I have not made any rubber 'pre-wipers' for my Clausing 8520 just yet. I have considered it, but I am leaning in the direction of making some sort of way covers instead. I tend to think that keeping the chips off of the ways to begin with would be better than trying to wipe them off once they have landed there.


----------



## woodchucker (Mar 24, 2017)

yea, I am going to add covers too. But traditional felt wipers, as it seems to work well enough.
I am also considering a single shot oiler.

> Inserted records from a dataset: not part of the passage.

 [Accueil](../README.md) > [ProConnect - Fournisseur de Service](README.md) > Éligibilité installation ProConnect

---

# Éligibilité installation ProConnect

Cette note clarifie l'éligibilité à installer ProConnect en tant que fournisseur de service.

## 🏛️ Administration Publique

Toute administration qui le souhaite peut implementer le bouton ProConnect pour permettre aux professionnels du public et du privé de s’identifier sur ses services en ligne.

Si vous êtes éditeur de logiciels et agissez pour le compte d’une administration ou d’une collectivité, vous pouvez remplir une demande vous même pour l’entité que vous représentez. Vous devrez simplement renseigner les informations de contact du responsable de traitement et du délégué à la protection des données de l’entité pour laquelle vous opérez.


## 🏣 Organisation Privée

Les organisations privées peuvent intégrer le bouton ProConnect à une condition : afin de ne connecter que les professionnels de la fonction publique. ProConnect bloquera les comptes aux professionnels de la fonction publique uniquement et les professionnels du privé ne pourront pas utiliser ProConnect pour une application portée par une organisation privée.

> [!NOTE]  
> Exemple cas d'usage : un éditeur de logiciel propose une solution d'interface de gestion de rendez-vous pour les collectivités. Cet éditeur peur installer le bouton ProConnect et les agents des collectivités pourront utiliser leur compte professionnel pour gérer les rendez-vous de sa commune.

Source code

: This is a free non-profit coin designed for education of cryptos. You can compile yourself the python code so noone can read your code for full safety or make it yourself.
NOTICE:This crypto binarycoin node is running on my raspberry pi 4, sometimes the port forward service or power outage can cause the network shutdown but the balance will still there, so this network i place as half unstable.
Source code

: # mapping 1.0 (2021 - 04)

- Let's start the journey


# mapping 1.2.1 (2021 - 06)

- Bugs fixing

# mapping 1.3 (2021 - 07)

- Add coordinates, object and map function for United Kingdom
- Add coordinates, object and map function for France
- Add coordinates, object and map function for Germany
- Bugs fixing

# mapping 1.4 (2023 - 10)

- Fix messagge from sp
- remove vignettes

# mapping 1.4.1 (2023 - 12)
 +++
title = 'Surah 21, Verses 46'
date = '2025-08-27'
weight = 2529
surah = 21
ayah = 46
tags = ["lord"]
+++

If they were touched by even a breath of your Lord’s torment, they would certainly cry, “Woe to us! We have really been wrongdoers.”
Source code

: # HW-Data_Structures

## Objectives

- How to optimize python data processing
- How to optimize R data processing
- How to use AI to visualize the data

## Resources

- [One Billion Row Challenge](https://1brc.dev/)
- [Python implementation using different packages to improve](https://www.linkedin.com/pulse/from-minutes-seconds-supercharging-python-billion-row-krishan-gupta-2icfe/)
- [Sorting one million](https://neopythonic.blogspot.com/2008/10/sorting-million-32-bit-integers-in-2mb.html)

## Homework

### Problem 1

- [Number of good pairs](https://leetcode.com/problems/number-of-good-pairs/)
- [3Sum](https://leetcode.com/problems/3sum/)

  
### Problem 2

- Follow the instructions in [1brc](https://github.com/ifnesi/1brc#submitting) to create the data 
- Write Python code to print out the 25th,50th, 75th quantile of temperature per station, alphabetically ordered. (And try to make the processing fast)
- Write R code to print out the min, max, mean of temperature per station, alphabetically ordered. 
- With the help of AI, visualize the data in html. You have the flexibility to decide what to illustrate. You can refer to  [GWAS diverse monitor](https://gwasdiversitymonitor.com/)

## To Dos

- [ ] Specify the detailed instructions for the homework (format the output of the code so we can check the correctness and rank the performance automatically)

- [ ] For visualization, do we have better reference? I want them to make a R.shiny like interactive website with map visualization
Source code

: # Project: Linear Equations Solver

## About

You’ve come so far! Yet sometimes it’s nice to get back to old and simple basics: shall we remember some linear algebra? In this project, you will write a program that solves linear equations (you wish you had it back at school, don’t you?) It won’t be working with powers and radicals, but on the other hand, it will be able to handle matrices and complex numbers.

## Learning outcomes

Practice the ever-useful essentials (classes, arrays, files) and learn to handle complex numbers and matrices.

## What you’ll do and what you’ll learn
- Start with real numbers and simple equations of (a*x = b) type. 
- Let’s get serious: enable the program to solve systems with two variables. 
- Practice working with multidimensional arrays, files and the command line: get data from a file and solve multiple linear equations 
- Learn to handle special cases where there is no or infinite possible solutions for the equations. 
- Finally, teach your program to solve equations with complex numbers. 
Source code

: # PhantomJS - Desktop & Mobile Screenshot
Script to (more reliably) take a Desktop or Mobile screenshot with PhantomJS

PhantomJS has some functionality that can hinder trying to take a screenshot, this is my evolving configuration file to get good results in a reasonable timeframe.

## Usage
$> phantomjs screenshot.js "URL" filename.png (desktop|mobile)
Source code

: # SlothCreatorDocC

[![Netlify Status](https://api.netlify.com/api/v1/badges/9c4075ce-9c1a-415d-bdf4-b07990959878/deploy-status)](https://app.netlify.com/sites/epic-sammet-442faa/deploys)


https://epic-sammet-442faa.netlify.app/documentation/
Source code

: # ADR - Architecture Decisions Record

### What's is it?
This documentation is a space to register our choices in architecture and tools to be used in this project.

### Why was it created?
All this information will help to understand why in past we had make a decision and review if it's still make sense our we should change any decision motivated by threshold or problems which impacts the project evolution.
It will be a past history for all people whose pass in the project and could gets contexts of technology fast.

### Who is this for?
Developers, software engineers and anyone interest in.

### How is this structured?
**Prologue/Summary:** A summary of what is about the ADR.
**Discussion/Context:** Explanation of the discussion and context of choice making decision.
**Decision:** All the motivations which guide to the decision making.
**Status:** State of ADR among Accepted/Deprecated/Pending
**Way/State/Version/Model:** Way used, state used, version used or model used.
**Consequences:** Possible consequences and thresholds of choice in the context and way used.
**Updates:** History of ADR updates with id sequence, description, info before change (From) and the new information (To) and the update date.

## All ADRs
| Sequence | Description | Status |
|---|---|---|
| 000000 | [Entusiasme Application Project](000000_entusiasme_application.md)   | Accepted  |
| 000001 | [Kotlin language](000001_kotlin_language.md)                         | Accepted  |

While oiling it is not a big deal, I think it's better to just make sure you don't miss a spot, like the back dovetail.. so with covers, that would make the whole deal much easier to deal with.

Still looking for a solid piece of info on the felts, when I rebuilt the SB lathe I ordered a rebuild kit that Steve Wells sells.. worked for me, but I just figure I should order a sheet of felt.

Thanks for the help guys


----------



## wa5cab (Apr 1, 2017)

Felt makes a pretty good oiler.  It doesn't make a very good wiper.  For that, thin Neoprene is probably as good as anything else.  

When Atlas added the feature to their 10" and 12" lathes, they made the sheet metal covers deep enough to hold both a wiper and an oiler.  Anyone adding oilers to a machine that previously had none would be wise to also add wipers.


----------